Notebooks: part 1, exploring Jupyter
During lockdown I’ve heard a lot about Notebooks. The idea is to have a single
page containing some pieces of code, their output, and some related text/images.
I don’t think I’m alone in having scraps of PowerShell and associated results / notes in OneNote, in emails,
and in PS1 files with large comment blocks, or even deep in my command history. Compound documents that can run code in-situ would be neater.
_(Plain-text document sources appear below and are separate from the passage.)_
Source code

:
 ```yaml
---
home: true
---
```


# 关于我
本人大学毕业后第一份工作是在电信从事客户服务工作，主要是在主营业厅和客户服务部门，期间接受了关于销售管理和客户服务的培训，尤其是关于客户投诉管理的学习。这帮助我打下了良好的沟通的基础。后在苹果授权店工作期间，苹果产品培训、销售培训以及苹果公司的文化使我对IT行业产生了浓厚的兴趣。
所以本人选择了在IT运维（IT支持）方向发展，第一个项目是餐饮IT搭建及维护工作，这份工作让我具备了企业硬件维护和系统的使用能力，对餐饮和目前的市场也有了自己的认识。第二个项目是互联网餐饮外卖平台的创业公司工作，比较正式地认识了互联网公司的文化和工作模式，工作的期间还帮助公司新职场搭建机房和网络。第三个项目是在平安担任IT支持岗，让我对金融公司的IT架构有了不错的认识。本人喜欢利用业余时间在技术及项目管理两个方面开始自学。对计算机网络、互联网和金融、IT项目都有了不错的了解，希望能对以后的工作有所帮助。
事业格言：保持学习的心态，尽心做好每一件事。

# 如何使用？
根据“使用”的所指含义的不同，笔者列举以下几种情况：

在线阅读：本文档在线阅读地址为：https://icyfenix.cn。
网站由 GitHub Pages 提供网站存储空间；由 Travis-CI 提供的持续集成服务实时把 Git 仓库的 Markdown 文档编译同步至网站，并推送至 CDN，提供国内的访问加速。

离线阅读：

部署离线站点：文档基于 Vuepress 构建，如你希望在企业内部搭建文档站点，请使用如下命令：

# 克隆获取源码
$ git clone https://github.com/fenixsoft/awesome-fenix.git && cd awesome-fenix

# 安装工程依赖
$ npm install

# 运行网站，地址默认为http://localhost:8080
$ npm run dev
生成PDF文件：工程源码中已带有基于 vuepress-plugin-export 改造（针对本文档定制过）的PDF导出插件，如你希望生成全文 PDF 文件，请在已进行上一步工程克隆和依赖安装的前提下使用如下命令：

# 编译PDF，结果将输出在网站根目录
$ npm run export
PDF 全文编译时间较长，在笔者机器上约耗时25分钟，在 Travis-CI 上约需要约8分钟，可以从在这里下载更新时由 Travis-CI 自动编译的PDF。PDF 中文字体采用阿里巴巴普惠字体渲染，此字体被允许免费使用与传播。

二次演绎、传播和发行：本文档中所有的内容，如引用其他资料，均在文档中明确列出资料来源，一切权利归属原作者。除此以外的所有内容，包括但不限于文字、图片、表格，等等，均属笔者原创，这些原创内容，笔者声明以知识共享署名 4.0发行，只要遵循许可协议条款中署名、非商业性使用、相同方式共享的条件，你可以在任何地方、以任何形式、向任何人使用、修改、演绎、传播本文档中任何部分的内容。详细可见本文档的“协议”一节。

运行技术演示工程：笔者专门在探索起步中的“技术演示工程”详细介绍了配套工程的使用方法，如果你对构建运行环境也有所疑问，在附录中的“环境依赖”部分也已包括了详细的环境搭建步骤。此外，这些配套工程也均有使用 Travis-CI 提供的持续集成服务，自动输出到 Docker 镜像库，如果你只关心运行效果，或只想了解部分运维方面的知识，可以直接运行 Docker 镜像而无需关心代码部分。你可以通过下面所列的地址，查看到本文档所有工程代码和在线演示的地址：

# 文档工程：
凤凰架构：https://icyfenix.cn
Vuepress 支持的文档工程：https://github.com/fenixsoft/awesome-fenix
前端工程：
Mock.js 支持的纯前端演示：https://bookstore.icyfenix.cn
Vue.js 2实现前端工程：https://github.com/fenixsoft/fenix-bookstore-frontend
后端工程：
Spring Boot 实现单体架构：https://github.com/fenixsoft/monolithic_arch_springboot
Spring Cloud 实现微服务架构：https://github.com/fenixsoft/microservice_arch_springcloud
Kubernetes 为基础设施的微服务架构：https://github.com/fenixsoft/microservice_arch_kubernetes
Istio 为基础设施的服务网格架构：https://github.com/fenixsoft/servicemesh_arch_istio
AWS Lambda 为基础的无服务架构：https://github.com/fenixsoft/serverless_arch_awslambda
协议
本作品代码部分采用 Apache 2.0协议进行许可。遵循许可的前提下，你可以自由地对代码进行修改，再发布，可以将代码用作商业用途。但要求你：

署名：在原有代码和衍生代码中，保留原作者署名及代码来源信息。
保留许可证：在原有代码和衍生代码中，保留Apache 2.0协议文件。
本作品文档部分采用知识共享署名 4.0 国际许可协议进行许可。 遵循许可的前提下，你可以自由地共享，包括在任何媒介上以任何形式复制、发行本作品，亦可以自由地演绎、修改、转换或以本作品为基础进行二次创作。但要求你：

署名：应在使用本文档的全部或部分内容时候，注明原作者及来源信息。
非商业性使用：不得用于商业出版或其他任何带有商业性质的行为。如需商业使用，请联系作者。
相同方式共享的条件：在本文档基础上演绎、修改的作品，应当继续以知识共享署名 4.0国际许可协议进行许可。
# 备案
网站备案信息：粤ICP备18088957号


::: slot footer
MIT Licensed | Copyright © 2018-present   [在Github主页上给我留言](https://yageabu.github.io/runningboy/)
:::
And running commands that you’d run at the prompt and capturing the results with some notes looks like a useful way to put togeteher training materials for
command line tools like git
.
All blocks of code in the same notebook run in the same environment to allow each to access results from the others. So any notebook implementation must process and display the compound document and manage an execution environment which persists until the notebook is closed. There are multiple ways to do this; Jupyter is probably the leading one which is where I stated. Jupyter also defines the most widely used file format, .ipynb which is a JSON file under the covers. I’m used to the OneNote usage of “Notebook” for something with many pages, grouped into sections. Each Jupyter notebook is a single page, so multi-page creations would need directories and subdirectories.
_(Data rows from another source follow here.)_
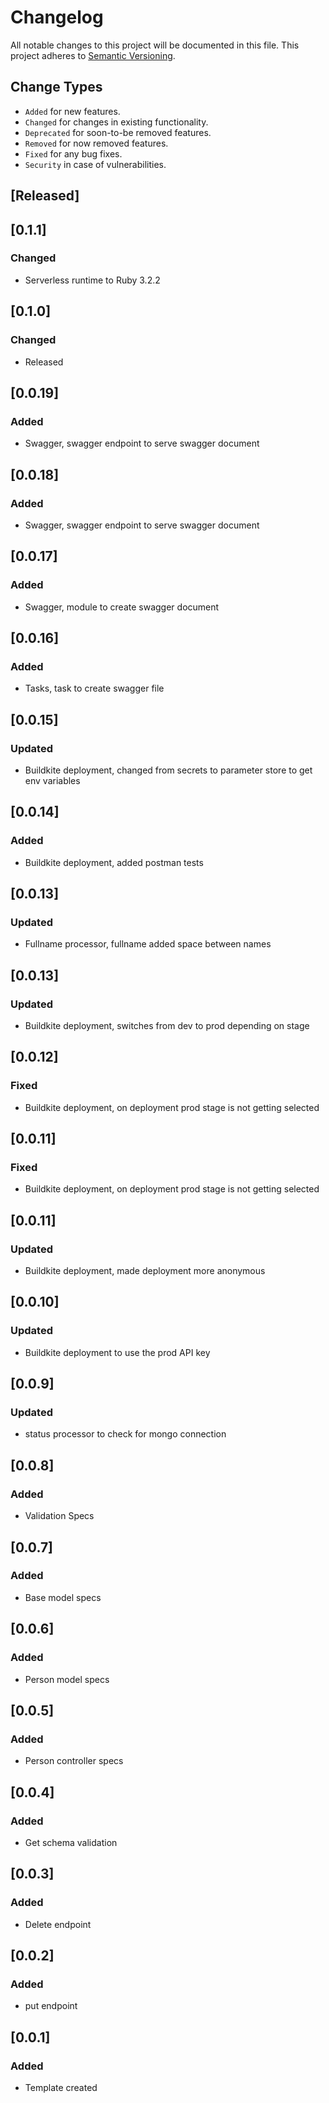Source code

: # Changelog

All notable changes to this project will be documented in this file.
This project adheres to [Semantic Versioning](https://semver.org/spec/v2.0.0.html).

## Change Types
- ```Added``` for new features.
- ```Changed``` for changes in existing functionality.
- ```Deprecated``` for soon-to-be removed features.
- ```Removed``` for now removed features.
- ```Fixed``` for any bug fixes.
- ```Security``` in case of vulnerabilities.

## [Released]

## [0.1.1]
### Changed
- Serverless runtime to Ruby 3.2.2
  
## [0.1.0]
### Changed
- Released

## [0.0.19]
### Added
- Swagger, swagger endpoint to serve swagger document

## [0.0.18]
### Added
- Swagger, swagger endpoint to serve swagger document

## [0.0.17]
### Added
- Swagger, module to create swagger document

## [0.0.16]
### Added
- Tasks, task to create swagger file

## [0.0.15]
### Updated
- Buildkite deployment, changed from secrets to parameter store to get env variables

## [0.0.14]
### Added
- Buildkite deployment, added postman tests

## [0.0.13]
### Updated
- Fullname processor, fullname added space between names

## [0.0.13]
### Updated
- Buildkite deployment, switches from dev to prod depending on stage

## [0.0.12]
### Fixed
- Buildkite deployment, on deployment prod stage is not getting selected

## [0.0.11]
### Fixed
- Buildkite deployment, on deployment prod stage is not getting selected

## [0.0.11]
### Updated
- Buildkite deployment, made deployment more anonymous

## [0.0.10]
### Updated
- Buildkite deployment to use the prod API key

## [0.0.9]
### Updated
- status processor to check for mongo connection

## [0.0.8]
### Added 
- Validation Specs

## [0.0.7]
### Added 
- Base model specs

## [0.0.6]
### Added 
- Person model specs

## [0.0.5]
### Added 
- Person controller specs

## [0.0.4]
### Added 
- Get schema validation

## [0.0.3]
### Added 
- Delete endpoint

## [0.0.2]
### Added 
- put endpoint

## [0.0.1]
### Added
- Template created
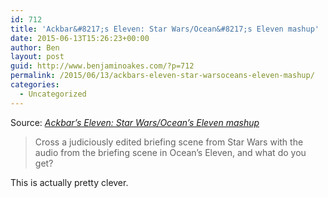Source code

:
 ```yaml
---
id: 712
title: 'Ackbar&#8217;s Eleven: Star Wars/Ocean&#8217;s Eleven mashup'
date: 2015-06-13T15:26:23+00:00
author: Ben
layout: post
guid: http://www.benjaminoakes.com/?p=712
permalink: /2015/06/13/ackbars-eleven-star-warsoceans-eleven-mashup/
categories:
  - Uncategorized
---
```

Source: _[Ackbar&#8217;s Eleven: Star Wars/Ocean&#8217;s Eleven mashup](http://boingboing.net/2015/06/13/ackbars-eleven-star-warsoc.html)_

> Cross a judiciously edited briefing scene from Star Wars with the audio from the briefing scene in Ocean&#8217;s Eleven, and what do you get?

This is actually pretty clever.

&nbsp;

&nbsp;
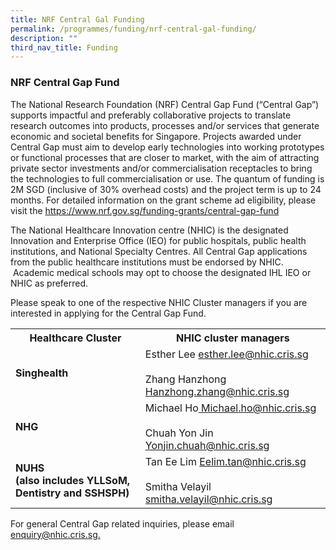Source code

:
 ```yaml
---
title: NRF Central Gal Funding
permalink: /programmes/funding/nrf-central-gal-funding/
description: ""
third_nav_title: Funding
---
```

### NRF Central Gap Fund

The National Research Foundation (NRF) Central Gap Fund (“Central Gap”) supports impactful and preferably collaborative projects to translate research outcomes into products, processes and/or services that generate economic and societal benefits for Singapore. Projects awarded under Central Gap must aim to develop early technologies into working prototypes or functional processes that are closer to market, with the aim of attracting private sector investments and/or commercialisation receptacles to bring the technologies to full commercialisation or use. The quantum of funding is 2M SGD (inclusive of 30% overhead costs) and the project term is up to 24 months. For detailed information on the grant scheme ad eligibility, please visit the https://www.nrf.gov.sg/funding-grants/central-gap-fund&nbsp;

The National Healthcare Innovation centre (NHIC) is the designated Innovation and Enterprise Office (IEO) for public hospitals, public health institutions, and National Specialty Centres. All Central Gap applications from the public healthcare institutions must be endorsed by NHIC. &nbsp;Academic medical schools may opt to choose the designated IHL IEO or NHIC as preferred.

Please speak to one of the respective NHIC Cluster managers if you are interested in
applying for the Central Gap Fund.


<table>
	<tbody>
		<tr>
			<th>
				Healthcare Cluster
			</th>
			<th>
				NHIC cluster managers
			</th>
		</tr>
		<tr>
			<td><b>Singhealth</b></td>
			<td>Esther Lee <a href="mailto:esther.lee@nhic.cris.sg"> esther.lee@nhic.cris.sg</a> <br><br>
				Zhang Hanzhong <a href="mailto:Hanzhong.zhang@nhic.cris.sg"> Hanzhong.zhang@nhic.cris.sg</a>
			</td>
		</tr>
		<tr>
			<td><b>NHG</b></td>
			<td>Michael Ho<a href="mailto:Michael.ho@nhic.cris.sg"> Michael.ho@nhic.cris.sg</a><br><br>
							Chuah Yon Jin<a href="mailto:Yonjin.chuah@nhic.cris.sg"> Yonjin.chuah@nhic.cris.sg</a>
			</td>
		</tr>
		<tr>
			<td><b>NUHS<br>
	(also includes YLLSoM, Dentistry and SSHSPH)</b></td>
			<td>Tan Ee Lim <a href="mailto:Eelim.tan@nhic.cris.sg"> Eelim.tan@nhic.cris.sg</a> <br><br>
				Smitha Velayil <a href="mailto:smitha.velayil@nhic.cris.sg"> smitha.velayil@nhic.cris.sg</a>
			</td>
		</tr>
			</tbody></table>
			
For general Central Gap related inquiries, please email [enquiry@nhic.cris.sg.](mailto:enquiry@nhic.cris.sg)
Jupyter began as Interactive Python (hence the I Py part of the file name) and
Wikipedia explains the name is
a reference to its core languages (Julia, Python and R). It allows additional
language Kernels to be added and .NET languages (C#, F#, and PowerShell) are
available in an add-on Kernel.
It takes two software installations (one for Jupyter and one for .NET) and
two command lines to make it everything work
-
Step 1 Go to https://dotnet.microsoft.com/download, under .NET Core 3.1 click Download .NET Core SDK,** then Install the package, all the defaults are fine.
-
Step 2 You need a version of Python with Jupyter support. The simplest way to get it is to go to https://www.anaconda.com/products/individual, click download; I chose Windows\64Bit GUI Installer. Like the .NET SDK, it’s fine to install Anaconda with the all the defaults, but I did select install for all users. There are other slimmer installs which will get you to the same point – if you have time but are very short on space, you can explore those.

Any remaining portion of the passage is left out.